### Exercise details
I need the number of lines in the data that contain the word "vector", and nothing beyond it.

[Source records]

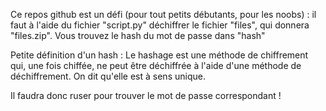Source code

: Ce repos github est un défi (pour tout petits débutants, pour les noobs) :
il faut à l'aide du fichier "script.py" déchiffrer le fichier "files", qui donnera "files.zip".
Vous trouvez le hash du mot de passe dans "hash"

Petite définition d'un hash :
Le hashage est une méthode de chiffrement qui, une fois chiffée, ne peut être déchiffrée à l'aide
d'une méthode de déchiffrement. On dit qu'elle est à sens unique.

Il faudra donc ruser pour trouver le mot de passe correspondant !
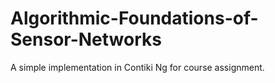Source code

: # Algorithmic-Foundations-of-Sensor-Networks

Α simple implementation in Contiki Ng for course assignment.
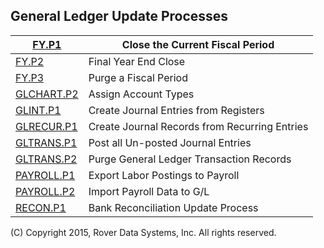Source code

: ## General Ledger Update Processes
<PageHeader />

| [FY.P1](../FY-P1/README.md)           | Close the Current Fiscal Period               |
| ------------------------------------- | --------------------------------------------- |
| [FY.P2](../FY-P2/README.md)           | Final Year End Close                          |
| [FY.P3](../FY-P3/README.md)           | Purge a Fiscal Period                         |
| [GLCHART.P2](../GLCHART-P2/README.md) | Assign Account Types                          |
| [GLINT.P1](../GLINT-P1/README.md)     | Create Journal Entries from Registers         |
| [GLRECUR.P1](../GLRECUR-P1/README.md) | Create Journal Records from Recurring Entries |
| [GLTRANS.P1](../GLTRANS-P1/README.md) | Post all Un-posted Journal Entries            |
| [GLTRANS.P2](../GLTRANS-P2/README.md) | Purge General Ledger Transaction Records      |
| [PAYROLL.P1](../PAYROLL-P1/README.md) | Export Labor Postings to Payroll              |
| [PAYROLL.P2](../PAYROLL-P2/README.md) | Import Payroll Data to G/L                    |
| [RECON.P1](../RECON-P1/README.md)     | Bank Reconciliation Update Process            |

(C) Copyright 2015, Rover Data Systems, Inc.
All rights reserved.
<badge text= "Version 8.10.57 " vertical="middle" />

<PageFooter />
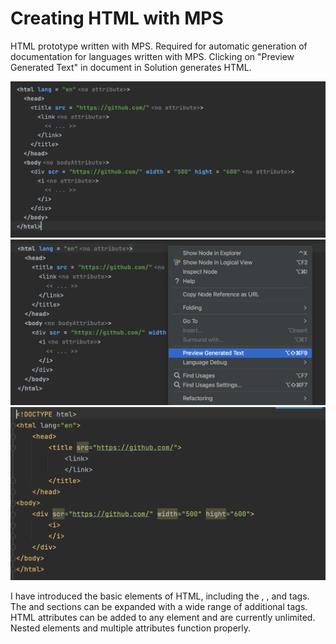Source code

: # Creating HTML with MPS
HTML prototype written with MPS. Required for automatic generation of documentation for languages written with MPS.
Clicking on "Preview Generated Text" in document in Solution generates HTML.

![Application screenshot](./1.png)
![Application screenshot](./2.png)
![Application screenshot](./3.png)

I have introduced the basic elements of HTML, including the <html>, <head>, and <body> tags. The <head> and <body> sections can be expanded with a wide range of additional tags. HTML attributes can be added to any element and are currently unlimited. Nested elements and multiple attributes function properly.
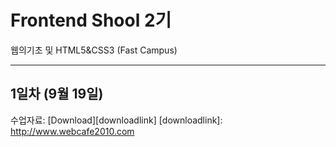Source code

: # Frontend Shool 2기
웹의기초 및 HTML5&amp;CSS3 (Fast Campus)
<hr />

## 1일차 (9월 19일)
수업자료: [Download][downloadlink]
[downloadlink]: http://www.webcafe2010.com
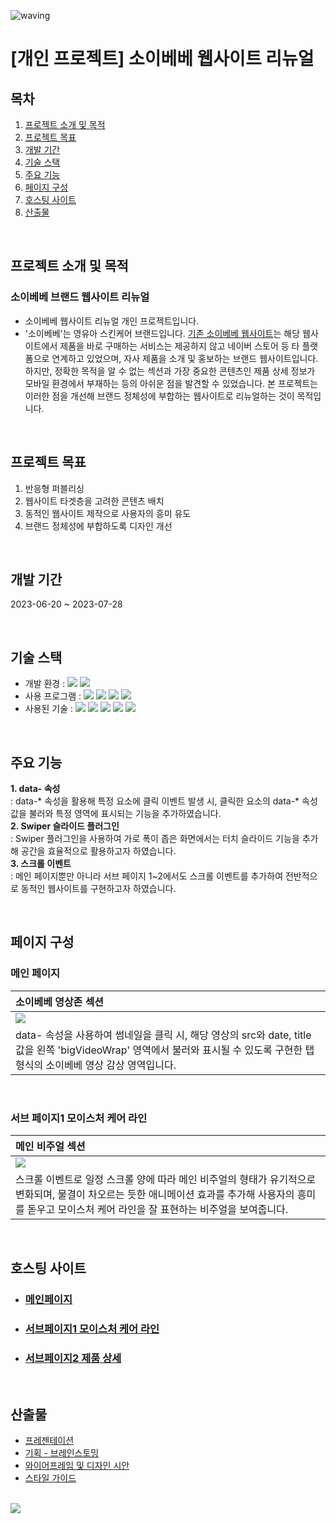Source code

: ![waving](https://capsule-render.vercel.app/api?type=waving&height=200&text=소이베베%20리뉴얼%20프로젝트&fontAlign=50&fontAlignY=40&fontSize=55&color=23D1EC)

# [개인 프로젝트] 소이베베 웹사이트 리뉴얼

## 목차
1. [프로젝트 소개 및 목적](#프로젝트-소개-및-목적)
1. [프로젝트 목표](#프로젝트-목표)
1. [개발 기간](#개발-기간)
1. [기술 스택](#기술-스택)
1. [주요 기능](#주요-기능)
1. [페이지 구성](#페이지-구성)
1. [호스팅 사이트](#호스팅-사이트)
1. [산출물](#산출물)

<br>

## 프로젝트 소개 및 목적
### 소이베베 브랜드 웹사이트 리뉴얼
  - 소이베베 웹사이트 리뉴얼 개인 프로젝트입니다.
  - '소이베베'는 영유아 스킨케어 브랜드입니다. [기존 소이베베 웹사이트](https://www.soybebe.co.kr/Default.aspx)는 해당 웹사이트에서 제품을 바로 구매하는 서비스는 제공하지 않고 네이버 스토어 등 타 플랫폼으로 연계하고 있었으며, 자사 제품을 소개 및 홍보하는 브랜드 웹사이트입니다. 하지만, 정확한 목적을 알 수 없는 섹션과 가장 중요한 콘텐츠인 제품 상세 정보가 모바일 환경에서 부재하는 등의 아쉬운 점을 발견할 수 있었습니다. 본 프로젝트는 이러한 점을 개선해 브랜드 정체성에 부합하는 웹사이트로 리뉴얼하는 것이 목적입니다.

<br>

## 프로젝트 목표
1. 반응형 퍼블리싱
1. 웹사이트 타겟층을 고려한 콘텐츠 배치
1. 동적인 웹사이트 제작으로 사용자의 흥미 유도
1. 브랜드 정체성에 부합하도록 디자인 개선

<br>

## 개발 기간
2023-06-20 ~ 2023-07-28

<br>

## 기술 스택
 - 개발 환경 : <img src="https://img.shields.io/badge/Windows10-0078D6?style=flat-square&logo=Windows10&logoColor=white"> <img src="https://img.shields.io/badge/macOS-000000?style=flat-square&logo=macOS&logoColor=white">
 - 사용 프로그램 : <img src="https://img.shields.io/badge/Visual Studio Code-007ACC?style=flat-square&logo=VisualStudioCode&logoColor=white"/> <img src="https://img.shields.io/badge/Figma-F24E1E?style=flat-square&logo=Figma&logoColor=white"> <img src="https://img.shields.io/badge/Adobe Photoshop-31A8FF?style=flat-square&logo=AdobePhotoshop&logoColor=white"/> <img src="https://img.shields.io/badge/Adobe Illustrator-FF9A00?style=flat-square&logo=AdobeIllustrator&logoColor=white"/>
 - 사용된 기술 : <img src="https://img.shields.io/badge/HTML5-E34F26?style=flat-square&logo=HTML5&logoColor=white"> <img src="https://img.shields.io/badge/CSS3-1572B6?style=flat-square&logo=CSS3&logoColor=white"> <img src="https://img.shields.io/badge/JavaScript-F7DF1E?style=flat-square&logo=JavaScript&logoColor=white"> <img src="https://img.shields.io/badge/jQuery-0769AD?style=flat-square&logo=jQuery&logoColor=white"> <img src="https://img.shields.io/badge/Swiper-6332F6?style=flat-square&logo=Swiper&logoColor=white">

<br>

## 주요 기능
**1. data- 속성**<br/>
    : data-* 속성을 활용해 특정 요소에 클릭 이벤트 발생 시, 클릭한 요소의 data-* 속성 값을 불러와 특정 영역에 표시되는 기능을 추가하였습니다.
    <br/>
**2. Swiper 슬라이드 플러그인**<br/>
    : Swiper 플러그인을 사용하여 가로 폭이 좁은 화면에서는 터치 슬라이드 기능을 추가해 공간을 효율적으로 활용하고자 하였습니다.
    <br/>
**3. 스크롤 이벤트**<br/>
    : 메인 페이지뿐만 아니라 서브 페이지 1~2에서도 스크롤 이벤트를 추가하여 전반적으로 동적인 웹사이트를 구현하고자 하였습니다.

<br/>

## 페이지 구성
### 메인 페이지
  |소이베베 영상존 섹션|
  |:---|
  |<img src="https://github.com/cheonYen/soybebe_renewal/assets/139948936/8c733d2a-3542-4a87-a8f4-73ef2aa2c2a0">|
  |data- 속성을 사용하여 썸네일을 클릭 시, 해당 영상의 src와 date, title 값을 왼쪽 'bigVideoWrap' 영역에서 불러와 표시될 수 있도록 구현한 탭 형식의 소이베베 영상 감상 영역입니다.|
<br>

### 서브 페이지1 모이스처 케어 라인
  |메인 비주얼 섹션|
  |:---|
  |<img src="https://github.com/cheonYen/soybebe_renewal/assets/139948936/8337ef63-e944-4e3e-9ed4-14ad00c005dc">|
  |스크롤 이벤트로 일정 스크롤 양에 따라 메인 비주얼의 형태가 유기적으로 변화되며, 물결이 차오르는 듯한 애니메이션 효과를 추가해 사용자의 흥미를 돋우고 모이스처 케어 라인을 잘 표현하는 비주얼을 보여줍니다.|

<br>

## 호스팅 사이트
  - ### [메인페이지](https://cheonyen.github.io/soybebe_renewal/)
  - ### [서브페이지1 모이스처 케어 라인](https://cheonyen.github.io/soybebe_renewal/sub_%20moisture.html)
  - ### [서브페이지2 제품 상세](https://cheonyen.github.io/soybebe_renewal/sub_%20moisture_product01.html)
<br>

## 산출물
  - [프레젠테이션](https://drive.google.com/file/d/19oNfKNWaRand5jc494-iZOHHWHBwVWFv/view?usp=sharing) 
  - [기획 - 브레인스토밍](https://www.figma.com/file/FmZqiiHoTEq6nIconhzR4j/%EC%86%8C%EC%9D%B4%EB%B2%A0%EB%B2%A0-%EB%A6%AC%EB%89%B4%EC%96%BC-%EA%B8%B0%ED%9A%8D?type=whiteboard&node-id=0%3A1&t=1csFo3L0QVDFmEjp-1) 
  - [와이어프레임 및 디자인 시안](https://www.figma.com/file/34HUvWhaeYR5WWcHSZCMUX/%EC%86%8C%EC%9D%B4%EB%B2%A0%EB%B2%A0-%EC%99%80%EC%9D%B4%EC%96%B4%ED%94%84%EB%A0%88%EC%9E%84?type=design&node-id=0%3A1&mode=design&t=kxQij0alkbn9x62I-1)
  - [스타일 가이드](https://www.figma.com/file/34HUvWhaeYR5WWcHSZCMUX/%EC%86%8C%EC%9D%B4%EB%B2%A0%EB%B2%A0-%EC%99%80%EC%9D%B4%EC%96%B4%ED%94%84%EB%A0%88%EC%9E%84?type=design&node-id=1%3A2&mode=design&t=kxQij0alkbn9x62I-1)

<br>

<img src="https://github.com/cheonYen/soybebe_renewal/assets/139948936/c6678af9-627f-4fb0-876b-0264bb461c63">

---

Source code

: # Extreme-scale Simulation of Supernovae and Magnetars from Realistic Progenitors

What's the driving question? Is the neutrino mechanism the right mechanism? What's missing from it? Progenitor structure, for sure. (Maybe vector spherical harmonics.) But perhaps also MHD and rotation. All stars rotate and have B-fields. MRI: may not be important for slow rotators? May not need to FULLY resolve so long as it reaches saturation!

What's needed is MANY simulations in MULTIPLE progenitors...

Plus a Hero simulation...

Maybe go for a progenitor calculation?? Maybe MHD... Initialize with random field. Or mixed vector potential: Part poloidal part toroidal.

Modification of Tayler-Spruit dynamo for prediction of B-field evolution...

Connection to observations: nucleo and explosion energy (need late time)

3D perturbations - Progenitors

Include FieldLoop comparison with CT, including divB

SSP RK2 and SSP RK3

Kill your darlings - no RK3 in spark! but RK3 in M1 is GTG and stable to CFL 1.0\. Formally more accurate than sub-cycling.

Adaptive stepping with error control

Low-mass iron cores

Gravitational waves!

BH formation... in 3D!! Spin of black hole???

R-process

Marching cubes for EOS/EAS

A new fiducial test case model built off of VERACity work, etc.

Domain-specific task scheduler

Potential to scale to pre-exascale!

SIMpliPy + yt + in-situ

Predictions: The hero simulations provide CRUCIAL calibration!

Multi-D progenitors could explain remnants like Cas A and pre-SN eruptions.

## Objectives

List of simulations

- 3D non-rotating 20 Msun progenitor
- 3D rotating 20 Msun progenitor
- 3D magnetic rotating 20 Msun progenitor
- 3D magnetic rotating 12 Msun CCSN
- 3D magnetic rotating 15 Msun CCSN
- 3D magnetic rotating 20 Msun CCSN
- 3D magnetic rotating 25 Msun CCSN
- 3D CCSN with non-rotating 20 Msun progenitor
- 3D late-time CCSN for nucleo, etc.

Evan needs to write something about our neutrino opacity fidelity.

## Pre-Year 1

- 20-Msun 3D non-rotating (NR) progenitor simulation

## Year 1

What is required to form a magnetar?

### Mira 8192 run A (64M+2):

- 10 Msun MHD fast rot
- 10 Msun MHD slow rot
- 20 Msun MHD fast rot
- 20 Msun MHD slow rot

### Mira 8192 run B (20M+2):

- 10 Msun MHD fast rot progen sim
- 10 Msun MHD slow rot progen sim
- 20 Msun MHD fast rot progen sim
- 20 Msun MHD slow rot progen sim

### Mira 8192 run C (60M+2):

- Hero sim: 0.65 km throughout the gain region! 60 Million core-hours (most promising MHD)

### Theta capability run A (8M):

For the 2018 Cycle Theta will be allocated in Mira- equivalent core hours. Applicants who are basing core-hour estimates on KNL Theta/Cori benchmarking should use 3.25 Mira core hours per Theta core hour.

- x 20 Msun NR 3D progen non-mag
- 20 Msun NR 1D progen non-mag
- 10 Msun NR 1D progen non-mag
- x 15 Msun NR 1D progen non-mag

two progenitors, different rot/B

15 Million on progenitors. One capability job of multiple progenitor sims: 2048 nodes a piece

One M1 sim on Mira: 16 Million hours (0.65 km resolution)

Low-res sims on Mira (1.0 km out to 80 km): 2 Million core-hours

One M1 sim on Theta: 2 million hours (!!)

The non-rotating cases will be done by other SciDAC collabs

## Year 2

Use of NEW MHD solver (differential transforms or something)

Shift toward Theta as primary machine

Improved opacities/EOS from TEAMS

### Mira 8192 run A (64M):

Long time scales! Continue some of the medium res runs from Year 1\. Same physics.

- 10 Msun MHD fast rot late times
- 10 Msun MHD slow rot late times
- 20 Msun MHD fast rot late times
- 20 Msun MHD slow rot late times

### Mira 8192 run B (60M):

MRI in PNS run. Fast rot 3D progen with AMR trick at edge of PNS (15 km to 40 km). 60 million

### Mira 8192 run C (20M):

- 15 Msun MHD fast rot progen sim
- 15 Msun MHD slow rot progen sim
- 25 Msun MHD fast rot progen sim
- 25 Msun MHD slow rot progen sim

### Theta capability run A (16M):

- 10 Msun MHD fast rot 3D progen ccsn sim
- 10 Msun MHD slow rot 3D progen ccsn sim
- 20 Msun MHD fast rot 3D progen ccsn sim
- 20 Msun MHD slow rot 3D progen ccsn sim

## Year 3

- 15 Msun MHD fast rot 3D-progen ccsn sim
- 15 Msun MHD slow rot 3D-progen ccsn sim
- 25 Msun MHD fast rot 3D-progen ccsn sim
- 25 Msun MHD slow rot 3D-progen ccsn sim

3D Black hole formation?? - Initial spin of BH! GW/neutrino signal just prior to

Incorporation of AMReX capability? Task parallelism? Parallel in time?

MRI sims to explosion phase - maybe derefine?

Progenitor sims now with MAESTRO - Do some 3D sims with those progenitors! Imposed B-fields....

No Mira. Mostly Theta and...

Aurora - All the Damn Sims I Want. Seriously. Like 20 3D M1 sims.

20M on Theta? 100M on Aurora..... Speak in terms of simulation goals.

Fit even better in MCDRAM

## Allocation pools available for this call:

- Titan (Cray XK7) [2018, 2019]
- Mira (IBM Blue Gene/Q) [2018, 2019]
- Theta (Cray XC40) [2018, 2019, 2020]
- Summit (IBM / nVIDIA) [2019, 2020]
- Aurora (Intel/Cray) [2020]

### Your solution
2